WORK INSTRUCTIONS:
Copy each line of the data below exactly, leaving out pictures.

[[ SUPPLIED ENTRIES, beginning ]]

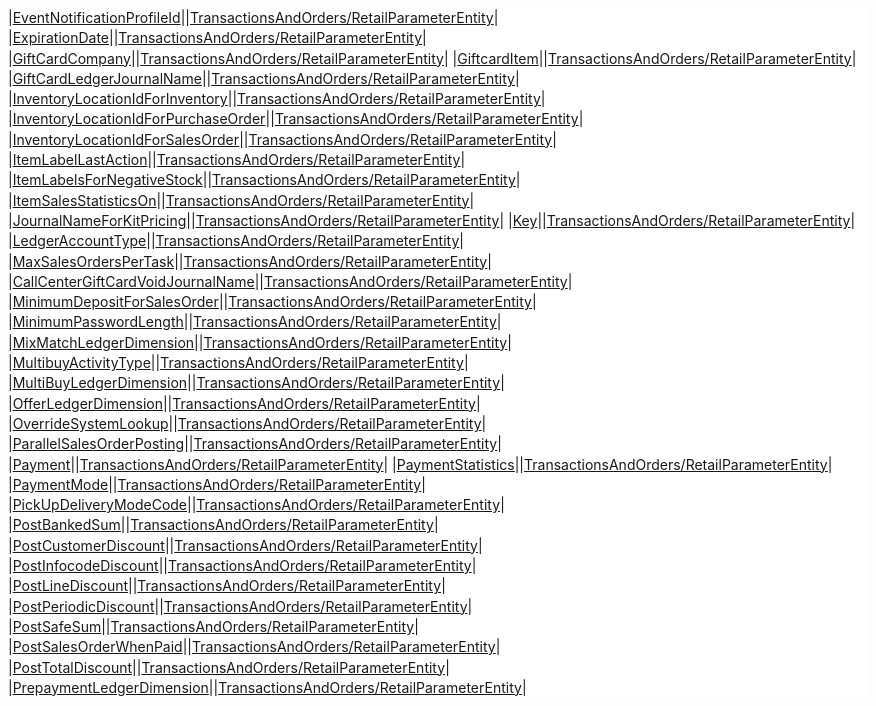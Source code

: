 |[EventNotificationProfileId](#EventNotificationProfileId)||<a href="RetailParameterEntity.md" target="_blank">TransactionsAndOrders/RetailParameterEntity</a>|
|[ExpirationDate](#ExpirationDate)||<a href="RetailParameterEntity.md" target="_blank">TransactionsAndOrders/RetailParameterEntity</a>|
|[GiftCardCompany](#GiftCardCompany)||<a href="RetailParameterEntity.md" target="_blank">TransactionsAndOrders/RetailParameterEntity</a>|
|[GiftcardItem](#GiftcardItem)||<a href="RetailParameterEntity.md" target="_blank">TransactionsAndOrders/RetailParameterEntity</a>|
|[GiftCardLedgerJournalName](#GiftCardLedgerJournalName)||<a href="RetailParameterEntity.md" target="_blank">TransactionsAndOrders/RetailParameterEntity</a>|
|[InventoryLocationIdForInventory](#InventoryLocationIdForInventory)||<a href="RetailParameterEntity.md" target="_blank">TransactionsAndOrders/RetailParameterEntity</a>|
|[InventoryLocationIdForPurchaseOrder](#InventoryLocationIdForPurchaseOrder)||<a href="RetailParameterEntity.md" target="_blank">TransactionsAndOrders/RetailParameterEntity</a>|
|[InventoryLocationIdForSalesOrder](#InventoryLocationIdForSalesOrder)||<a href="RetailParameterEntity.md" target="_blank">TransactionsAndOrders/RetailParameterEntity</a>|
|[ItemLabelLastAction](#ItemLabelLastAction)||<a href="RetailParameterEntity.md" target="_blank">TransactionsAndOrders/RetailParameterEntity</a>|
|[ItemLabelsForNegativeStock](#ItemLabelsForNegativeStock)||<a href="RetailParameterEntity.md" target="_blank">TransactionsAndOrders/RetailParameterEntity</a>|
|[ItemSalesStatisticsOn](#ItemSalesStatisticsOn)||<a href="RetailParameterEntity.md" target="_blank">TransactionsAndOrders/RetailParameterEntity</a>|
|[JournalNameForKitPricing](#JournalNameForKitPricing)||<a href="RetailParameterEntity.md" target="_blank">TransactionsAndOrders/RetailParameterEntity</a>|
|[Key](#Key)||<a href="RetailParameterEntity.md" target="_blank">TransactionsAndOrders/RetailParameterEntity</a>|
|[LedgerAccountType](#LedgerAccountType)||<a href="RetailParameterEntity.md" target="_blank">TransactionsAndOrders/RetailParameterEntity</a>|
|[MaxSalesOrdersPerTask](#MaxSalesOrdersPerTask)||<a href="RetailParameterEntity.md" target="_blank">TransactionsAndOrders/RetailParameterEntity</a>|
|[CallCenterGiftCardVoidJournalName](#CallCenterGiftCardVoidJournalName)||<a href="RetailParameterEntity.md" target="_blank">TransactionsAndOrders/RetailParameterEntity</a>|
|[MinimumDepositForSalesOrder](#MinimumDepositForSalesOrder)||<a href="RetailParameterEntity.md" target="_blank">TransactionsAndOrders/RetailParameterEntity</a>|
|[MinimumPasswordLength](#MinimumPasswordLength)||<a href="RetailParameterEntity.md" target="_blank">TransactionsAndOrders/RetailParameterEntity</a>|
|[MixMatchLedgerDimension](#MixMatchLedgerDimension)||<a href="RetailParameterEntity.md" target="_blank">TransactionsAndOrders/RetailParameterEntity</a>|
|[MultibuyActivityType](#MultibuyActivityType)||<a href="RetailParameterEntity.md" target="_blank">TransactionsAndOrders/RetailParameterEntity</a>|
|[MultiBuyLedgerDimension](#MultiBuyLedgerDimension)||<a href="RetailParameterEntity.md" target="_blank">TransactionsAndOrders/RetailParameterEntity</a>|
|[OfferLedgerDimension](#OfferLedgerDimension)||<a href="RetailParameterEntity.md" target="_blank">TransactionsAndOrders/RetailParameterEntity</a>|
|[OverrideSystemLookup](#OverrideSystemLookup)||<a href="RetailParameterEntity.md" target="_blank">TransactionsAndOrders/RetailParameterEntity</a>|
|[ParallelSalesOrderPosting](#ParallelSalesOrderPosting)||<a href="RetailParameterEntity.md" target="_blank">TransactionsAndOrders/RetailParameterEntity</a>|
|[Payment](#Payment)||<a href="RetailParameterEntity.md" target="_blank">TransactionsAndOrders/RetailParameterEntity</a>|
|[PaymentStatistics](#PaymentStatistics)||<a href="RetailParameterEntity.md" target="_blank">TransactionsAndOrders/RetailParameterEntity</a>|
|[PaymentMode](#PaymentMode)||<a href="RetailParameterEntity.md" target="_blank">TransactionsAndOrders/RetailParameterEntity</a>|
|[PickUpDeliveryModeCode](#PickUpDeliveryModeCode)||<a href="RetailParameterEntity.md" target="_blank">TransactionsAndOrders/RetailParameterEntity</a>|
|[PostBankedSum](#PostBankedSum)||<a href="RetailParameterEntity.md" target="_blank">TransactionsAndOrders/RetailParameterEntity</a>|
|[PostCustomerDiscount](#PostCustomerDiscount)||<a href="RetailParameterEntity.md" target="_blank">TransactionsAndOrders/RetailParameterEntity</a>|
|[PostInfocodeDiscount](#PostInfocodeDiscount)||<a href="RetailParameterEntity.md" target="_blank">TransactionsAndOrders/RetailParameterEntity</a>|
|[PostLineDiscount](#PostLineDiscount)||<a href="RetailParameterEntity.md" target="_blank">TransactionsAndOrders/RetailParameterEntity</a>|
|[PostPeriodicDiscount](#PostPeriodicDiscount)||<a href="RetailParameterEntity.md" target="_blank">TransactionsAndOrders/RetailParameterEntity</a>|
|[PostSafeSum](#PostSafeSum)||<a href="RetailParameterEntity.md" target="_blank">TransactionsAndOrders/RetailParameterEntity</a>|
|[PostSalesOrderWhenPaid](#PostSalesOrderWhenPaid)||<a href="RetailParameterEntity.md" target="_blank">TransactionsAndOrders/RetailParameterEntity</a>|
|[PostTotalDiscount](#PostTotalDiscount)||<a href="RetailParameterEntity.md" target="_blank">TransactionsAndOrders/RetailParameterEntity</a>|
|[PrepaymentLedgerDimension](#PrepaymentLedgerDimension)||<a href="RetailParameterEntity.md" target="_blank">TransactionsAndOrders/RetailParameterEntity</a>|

[[ SUPPLIED ENTRIES, end ]]

ANSWER BOX:
Source code

: |[EventNotificationProfileId](#EventNotificationProfileId)||<a href="RetailParameterEntity.md" target="_blank">TransactionsAndOrders/RetailParameterEntity</a>|
|[ExpirationDate](#ExpirationDate)||<a href="RetailParameterEntity.md" target="_blank">TransactionsAndOrders/RetailParameterEntity</a>|
|[GiftCardCompany](#GiftCardCompany)||<a href="RetailParameterEntity.md" target="_blank">TransactionsAndOrders/RetailParameterEntity</a>|
|[GiftcardItem](#GiftcardItem)||<a href="RetailParameterEntity.md" target="_blank">TransactionsAndOrders/RetailParameterEntity</a>|
|[GiftCardLedgerJournalName](#GiftCardLedgerJournalName)||<a href="RetailParameterEntity.md" target="_blank">TransactionsAndOrders/RetailParameterEntity</a>|
|[InventoryLocationIdForInventory](#InventoryLocationIdForInventory)||<a href="RetailParameterEntity.md" target="_blank">TransactionsAndOrders/RetailParameterEntity</a>|
|[InventoryLocationIdForPurchaseOrder](#InventoryLocationIdForPurchaseOrder)||<a href="RetailParameterEntity.md" target="_blank">TransactionsAndOrders/RetailParameterEntity</a>|
|[InventoryLocationIdForSalesOrder](#InventoryLocationIdForSalesOrder)||<a href="RetailParameterEntity.md" target="_blank">TransactionsAndOrders/RetailParameterEntity</a>|
|[ItemLabelLastAction](#ItemLabelLastAction)||<a href="RetailParameterEntity.md" target="_blank">TransactionsAndOrders/RetailParameterEntity</a>|
|[ItemLabelsForNegativeStock](#ItemLabelsForNegativeStock)||<a href="RetailParameterEntity.md" target="_blank">TransactionsAndOrders/RetailParameterEntity</a>|
|[ItemSalesStatisticsOn](#ItemSalesStatisticsOn)||<a href="RetailParameterEntity.md" target="_blank">TransactionsAndOrders/RetailParameterEntity</a>|
|[JournalNameForKitPricing](#JournalNameForKitPricing)||<a href="RetailParameterEntity.md" target="_blank">TransactionsAndOrders/RetailParameterEntity</a>|
|[Key](#Key)||<a href="RetailParameterEntity.md" target="_blank">TransactionsAndOrders/RetailParameterEntity</a>|
|[LedgerAccountType](#LedgerAccountType)||<a href="RetailParameterEntity.md" target="_blank">TransactionsAndOrders/RetailParameterEntity</a>|
|[MaxSalesOrdersPerTask](#MaxSalesOrdersPerTask)||<a href="RetailParameterEntity.md" target="_blank">TransactionsAndOrders/RetailParameterEntity</a>|
|[CallCenterGiftCardVoidJournalName](#CallCenterGiftCardVoidJournalName)||<a href="RetailParameterEntity.md" target="_blank">TransactionsAndOrders/RetailParameterEntity</a>|
|[MinimumDepositForSalesOrder](#MinimumDepositForSalesOrder)||<a href="RetailParameterEntity.md" target="_blank">TransactionsAndOrders/RetailParameterEntity</a>|
|[MinimumPasswordLength](#MinimumPasswordLength)||<a href="RetailParameterEntity.md" target="_blank">TransactionsAndOrders/RetailParameterEntity</a>|
|[MixMatchLedgerDimension](#MixMatchLedgerDimension)||<a href="RetailParameterEntity.md" target="_blank">TransactionsAndOrders/RetailParameterEntity</a>|
|[MultibuyActivityType](#MultibuyActivityType)||<a href="RetailParameterEntity.md" target="_blank">TransactionsAndOrders/RetailParameterEntity</a>|
|[MultiBuyLedgerDimension](#MultiBuyLedgerDimension)||<a href="RetailParameterEntity.md" target="_blank">TransactionsAndOrders/RetailParameterEntity</a>|
|[OfferLedgerDimension](#OfferLedgerDimension)||<a href="RetailParameterEntity.md" target="_blank">TransactionsAndOrders/RetailParameterEntity</a>|
|[OverrideSystemLookup](#OverrideSystemLookup)||<a href="RetailParameterEntity.md" target="_blank">TransactionsAndOrders/RetailParameterEntity</a>|
|[ParallelSalesOrderPosting](#ParallelSalesOrderPosting)||<a href="RetailParameterEntity.md" target="_blank">TransactionsAndOrders/RetailParameterEntity</a>|
|[Payment](#Payment)||<a href="RetailParameterEntity.md" target="_blank">TransactionsAndOrders/RetailParameterEntity</a>|
|[PaymentStatistics](#PaymentStatistics)||<a href="RetailParameterEntity.md" target="_blank">TransactionsAndOrders/RetailParameterEntity</a>|
|[PaymentMode](#PaymentMode)||<a href="RetailParameterEntity.md" target="_blank">TransactionsAndOrders/RetailParameterEntity</a>|
|[PickUpDeliveryModeCode](#PickUpDeliveryModeCode)||<a href="RetailParameterEntity.md" target="_blank">TransactionsAndOrders/RetailParameterEntity</a>|
|[PostBankedSum](#PostBankedSum)||<a href="RetailParameterEntity.md" target="_blank">TransactionsAndOrders/RetailParameterEntity</a>|
|[PostCustomerDiscount](#PostCustomerDiscount)||<a href="RetailParameterEntity.md" target="_blank">TransactionsAndOrders/RetailParameterEntity</a>|
|[PostInfocodeDiscount](#PostInfocodeDiscount)||<a href="RetailParameterEntity.md" target="_blank">TransactionsAndOrders/RetailParameterEntity</a>|
|[PostLineDiscount](#PostLineDiscount)||<a href="RetailParameterEntity.md" target="_blank">TransactionsAndOrders/RetailParameterEntity</a>|
|[PostPeriodicDiscount](#PostPeriodicDiscount)||<a href="RetailParameterEntity.md" target="_blank">TransactionsAndOrders/RetailParameterEntity</a>|
|[PostSafeSum](#PostSafeSum)||<a href="RetailParameterEntity.md" target="_blank">TransactionsAndOrders/RetailParameterEntity</a>|
|[PostSalesOrderWhenPaid](#PostSalesOrderWhenPaid)||<a href="RetailParameterEntity.md" target="_blank">TransactionsAndOrders/RetailParameterEntity</a>|
|[PostTotalDiscount](#PostTotalDiscount)||<a href="RetailParameterEntity.md" target="_blank">TransactionsAndOrders/RetailParameterEntity</a>|
|[PrepaymentLedgerDimension](#PrepaymentLedgerDimension)||<a href="RetailParameterEntity.md" target="_blank">TransactionsAndOrders/RetailParameterEntity</a>|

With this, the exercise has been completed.